“I am incapable of succinctly praising this poet’s immense talent.” —TERRANCE HAYES
Often the most recognized, even brutal, events in American history are segregated by a politicized, racially divided “Color Line.” But how do we privately experience the most troubling features of American civilization? Where is the Color Line in the mind, in the body, between bodies, between human beings?
Selected for the National Poetry Series by Dan Beachy-Quick, Ed Pavlic’s Visiting Hours at the Color Line attempts to complicate this black and white, straight-line feature of our collective imagination, and to map its nonlinear, deeply colored timbres and hues. From daring prose poems to powerful free verse, Pavlic’s lines are musically infused, bearing tones of soul, R & B, and jazz. They link the influence of James Baldwin with a postmodern consciousness descended from Samuel Beckett, tracking the experiences of American characters through situations both mundane and momentous. The resulting poems are intense, ambitious, and psychological, making Visiting Hours at the Color Line a poetic tour de force.

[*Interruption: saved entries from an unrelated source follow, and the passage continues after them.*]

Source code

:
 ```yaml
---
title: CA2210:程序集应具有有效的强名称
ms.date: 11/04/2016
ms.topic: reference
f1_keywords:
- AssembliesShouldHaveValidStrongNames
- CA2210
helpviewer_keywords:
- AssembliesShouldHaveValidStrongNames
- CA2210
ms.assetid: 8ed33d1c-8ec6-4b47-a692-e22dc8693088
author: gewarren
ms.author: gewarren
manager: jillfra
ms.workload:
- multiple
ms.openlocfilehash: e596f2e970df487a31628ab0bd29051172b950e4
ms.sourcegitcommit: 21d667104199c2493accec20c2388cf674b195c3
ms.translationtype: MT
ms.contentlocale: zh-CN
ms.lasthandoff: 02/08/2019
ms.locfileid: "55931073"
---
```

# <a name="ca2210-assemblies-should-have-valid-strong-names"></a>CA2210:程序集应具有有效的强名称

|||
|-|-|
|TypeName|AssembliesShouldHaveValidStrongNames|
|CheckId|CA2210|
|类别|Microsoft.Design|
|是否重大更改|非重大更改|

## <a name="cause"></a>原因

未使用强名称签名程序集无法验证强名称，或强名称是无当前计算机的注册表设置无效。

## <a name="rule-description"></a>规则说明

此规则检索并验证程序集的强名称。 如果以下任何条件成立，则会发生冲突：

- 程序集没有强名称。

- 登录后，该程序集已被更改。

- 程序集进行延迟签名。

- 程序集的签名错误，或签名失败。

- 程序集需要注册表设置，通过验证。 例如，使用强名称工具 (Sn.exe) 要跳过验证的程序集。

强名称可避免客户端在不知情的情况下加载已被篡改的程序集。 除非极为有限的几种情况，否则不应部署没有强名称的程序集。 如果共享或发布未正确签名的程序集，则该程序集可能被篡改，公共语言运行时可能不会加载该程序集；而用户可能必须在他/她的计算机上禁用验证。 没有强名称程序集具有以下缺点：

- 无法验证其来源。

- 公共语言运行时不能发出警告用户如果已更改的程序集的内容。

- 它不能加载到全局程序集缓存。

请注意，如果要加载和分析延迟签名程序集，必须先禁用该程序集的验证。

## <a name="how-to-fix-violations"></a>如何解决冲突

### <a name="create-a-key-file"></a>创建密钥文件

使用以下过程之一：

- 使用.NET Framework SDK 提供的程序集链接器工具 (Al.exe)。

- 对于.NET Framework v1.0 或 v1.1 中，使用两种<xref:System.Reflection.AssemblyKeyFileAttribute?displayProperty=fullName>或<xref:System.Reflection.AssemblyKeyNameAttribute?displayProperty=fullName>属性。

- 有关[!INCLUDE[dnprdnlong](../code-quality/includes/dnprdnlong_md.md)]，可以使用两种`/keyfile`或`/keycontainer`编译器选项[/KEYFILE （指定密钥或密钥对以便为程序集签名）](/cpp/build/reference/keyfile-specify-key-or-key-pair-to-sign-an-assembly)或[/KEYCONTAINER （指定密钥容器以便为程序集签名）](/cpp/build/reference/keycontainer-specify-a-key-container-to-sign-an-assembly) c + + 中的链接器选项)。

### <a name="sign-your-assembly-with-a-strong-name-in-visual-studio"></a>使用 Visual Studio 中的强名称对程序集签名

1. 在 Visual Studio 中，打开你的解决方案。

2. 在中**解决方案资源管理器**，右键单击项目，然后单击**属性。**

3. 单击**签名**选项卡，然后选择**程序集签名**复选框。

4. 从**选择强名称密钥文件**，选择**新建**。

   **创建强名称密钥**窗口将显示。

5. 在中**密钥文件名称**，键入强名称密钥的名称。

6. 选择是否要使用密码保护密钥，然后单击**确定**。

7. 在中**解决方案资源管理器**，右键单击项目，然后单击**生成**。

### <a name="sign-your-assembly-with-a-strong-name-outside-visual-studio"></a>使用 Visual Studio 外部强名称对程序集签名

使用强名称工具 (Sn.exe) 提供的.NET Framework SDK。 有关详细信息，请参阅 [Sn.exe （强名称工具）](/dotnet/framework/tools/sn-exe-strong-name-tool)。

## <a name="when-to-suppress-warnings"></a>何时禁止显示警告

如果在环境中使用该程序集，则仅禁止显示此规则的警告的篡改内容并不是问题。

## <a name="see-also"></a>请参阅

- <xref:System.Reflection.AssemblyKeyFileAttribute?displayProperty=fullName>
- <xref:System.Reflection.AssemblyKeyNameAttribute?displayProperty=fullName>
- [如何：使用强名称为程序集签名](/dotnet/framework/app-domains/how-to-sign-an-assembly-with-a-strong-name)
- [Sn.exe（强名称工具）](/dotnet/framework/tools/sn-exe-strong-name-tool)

Praise for Visiting Hours at the Color Line
These remarkable poems are in conversation with us: our culture, our history, our ghosts. Even after enraptured multiple readings, I am incapable of succinctly praising this poet’s immense talent and this new book’s urgent, beautiful complexities.”
Terrance Hayes
To fully enjoy the sweet complexity and gravity-defying genre blending in Visiting Hours at the Color Line, one has to first put aside fears of postmodern tricksterism and fake-outs, then come to believe that talk’ happens without words. Inside Ed Pavlic's staunch, idiomatic phrasings and syntactic figurations is a heart bursting with sharp observations and a desire to read the nonverbal signs that point to and record our supreme humanity.”
Major Jackson
Ever since I discovered Ed Pavlic's poetry, I find myself measuring other authors against the steady stream of his voice, and the heart and politics one finds in his short and long linesthe very sound of freedom.”
Hilton Als
These poems don’t prove, but play within the fundamental suspicion that ethics and erotics are one. It is a tune we need to hear: one that lulls where sleep rightly beckons, and one that wakes as exactly where it is we must be awake.”
Dan Beachy-Quick
Praise for Ed Pavlic
"Ed Pavlic's poems are rituals for awareness. A stunning contribution to international literature."
Nathalie Handal
"There's a beauty embodied in this poet's straightforward journey."
Yusef Komunyakaa
"Ed Pavlic's poetry balances itself on a tightrope of musical strings strung across a precipice between the irrational and the rational. The body of his work is a kind of musical instrument: horn-guitar-percussion-words. Like jazz he wants to be without notaion, but he is a poet, stuck with language, various cultures that have caught his attention. And reading him is a theatrical experience."
Stanley Moss
"The tension in Ed Pavlic's poems is a language-cable wrought to swing you out over unnerving spaces, let you see and hear what they really hold, and bring you back up more alive than you were before. Dialogic, dangerous, this is a poetics of body and soul, music to listen to with all five senses."
Adrienne Rich
Ed Pavlic is the author of five previous books, including Winners Have Yet to be Announced: A Song for Donny Hathaway and Paraph of Bone & Other Kinds of Blue. His awards include The American Poetry Review/Honickman First Book Prize, among others. In 2012, he was a fellow at Harvard University's W.E.B. DuBois Institute. Pavlic teaches at the Universiy of Georgia and lives in Athens.